### WHAT THE TASK REQUIRES
Could you copy out all the lines in the material below where the word "interventions" occurs?

----- DATA SUPPLIED

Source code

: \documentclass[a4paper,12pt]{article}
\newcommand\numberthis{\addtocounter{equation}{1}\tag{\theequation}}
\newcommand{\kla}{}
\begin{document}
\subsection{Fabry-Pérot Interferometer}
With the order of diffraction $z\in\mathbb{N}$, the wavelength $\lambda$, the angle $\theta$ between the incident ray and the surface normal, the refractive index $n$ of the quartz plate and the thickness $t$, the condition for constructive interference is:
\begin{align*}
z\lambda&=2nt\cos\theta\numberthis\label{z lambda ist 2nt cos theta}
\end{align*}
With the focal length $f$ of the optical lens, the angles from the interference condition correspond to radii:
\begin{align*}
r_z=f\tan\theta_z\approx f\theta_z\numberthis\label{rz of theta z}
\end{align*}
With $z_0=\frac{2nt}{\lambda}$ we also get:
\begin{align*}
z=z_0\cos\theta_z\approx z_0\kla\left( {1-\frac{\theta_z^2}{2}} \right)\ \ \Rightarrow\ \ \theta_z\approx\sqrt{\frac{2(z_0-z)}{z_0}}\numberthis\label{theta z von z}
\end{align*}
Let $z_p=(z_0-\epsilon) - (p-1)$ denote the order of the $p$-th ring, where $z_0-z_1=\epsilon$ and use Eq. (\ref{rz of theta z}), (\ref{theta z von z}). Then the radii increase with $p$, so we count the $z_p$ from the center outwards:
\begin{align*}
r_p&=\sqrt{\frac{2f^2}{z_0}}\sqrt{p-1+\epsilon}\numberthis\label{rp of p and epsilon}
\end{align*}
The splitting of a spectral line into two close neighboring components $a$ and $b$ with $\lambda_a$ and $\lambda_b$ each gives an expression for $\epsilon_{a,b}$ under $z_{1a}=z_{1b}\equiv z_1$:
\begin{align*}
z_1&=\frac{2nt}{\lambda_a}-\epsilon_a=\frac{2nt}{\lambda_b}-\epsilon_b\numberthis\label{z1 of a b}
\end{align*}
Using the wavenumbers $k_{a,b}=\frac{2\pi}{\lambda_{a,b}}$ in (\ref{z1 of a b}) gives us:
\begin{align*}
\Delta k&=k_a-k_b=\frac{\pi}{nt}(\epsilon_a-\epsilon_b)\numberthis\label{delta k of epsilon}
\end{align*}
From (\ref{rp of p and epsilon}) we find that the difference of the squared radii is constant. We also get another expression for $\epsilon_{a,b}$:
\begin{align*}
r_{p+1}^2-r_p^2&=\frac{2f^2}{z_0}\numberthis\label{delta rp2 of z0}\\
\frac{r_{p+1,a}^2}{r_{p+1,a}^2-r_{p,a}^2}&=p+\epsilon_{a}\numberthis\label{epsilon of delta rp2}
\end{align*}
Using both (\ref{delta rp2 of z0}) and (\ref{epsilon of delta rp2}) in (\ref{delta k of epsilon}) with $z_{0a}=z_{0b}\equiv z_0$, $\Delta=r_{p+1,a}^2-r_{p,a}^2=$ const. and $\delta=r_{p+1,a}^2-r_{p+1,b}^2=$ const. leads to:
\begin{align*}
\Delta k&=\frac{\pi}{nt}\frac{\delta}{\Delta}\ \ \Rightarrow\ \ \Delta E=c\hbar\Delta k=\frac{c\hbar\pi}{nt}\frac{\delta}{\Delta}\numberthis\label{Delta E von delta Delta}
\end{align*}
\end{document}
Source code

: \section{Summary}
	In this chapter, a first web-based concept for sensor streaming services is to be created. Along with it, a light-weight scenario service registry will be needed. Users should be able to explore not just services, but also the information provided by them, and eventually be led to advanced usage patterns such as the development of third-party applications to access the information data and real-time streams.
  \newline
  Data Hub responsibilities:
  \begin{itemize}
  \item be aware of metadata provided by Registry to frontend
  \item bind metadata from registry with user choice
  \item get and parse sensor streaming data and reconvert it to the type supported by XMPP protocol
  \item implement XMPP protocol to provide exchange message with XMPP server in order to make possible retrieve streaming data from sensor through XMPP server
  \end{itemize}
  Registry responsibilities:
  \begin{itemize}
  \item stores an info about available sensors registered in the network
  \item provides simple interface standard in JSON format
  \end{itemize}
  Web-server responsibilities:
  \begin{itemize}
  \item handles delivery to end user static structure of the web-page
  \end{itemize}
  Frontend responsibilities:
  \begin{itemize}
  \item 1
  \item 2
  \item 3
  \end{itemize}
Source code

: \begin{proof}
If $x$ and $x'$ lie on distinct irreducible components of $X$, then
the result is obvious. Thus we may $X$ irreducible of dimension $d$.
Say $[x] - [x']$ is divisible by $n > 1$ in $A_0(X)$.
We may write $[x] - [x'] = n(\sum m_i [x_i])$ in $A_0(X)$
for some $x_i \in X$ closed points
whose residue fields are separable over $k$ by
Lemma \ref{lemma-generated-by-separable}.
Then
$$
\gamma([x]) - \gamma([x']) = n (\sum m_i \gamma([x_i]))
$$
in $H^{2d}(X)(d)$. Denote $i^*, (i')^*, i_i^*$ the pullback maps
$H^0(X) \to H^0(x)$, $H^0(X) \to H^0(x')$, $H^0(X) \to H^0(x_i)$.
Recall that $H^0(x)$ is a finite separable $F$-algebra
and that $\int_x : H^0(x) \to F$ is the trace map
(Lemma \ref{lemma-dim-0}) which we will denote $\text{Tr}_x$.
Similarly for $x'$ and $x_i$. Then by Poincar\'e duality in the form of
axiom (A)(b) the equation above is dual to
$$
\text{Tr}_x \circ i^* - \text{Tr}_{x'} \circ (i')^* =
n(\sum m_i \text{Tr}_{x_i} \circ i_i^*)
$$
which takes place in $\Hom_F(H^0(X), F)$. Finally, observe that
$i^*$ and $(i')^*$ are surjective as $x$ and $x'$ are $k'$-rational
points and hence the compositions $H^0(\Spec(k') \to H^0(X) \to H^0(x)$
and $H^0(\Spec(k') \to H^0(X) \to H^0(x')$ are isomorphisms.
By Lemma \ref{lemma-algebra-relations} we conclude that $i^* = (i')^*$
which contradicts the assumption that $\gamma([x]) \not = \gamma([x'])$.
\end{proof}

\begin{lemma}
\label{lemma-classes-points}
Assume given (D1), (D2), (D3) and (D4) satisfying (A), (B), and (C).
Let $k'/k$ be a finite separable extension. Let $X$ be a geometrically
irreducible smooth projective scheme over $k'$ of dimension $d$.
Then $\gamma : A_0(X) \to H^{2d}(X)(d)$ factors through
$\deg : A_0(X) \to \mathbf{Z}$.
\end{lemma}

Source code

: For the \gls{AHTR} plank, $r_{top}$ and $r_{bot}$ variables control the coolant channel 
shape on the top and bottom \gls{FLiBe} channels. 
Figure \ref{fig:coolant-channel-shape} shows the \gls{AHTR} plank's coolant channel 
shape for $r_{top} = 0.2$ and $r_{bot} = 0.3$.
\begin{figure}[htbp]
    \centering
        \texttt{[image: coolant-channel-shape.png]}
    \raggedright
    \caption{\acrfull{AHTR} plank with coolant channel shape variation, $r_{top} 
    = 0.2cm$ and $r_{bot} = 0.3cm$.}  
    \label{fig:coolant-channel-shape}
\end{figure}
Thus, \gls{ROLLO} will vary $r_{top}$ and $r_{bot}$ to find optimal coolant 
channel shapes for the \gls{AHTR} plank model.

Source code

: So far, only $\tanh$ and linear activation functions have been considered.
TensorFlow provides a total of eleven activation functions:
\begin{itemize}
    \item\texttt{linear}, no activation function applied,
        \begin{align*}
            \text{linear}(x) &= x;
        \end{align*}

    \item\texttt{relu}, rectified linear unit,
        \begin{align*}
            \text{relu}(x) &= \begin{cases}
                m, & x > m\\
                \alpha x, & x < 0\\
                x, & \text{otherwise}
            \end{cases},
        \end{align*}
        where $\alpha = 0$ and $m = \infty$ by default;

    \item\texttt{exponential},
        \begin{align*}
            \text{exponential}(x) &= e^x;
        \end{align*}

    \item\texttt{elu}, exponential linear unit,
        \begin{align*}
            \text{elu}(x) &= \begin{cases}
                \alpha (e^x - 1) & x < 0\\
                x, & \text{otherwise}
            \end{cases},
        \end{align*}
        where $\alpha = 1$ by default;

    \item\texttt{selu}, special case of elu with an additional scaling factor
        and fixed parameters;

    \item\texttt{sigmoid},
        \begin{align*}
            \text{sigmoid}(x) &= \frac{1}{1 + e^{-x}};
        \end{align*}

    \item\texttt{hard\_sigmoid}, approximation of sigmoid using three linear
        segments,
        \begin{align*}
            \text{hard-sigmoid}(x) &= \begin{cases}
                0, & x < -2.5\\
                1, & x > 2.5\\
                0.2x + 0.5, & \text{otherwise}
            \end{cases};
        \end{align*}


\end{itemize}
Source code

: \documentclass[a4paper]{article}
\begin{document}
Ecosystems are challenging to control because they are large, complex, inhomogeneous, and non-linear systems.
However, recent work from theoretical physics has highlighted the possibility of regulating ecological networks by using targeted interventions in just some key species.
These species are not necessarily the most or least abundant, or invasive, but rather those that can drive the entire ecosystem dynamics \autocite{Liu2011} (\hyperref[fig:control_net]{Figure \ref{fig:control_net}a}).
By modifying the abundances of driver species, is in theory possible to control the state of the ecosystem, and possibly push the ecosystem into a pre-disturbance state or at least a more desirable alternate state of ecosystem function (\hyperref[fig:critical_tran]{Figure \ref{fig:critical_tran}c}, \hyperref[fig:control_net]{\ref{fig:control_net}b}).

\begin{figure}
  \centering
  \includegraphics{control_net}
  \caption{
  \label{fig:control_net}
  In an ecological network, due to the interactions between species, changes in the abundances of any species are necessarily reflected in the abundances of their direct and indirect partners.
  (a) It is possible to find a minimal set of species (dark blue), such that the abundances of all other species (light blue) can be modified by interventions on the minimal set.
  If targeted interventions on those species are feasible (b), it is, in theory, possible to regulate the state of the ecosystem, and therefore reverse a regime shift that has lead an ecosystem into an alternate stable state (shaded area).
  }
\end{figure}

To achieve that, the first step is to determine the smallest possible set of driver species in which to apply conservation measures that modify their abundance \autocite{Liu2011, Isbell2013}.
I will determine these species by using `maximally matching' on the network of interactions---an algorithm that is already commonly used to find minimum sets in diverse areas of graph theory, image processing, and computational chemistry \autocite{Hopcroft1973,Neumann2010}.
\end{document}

----------

### OUTPUT FOR THIS TASK
However, recent work from theoretical physics has highlighted the possibility of regulating ecological networks by using targeted interventions in just some key species.
  (a) It is possible to find a minimal set of species (dark blue), such that the abundances of all other species (light blue) can be modified by interventions on the minimal set.
  If targeted interventions on those species are feasible (b), it is, in theory, possible to regulate the state of the ecosystem, and therefore reverse a regime shift that has lead an ecosystem into an alternate stable state (shaded area).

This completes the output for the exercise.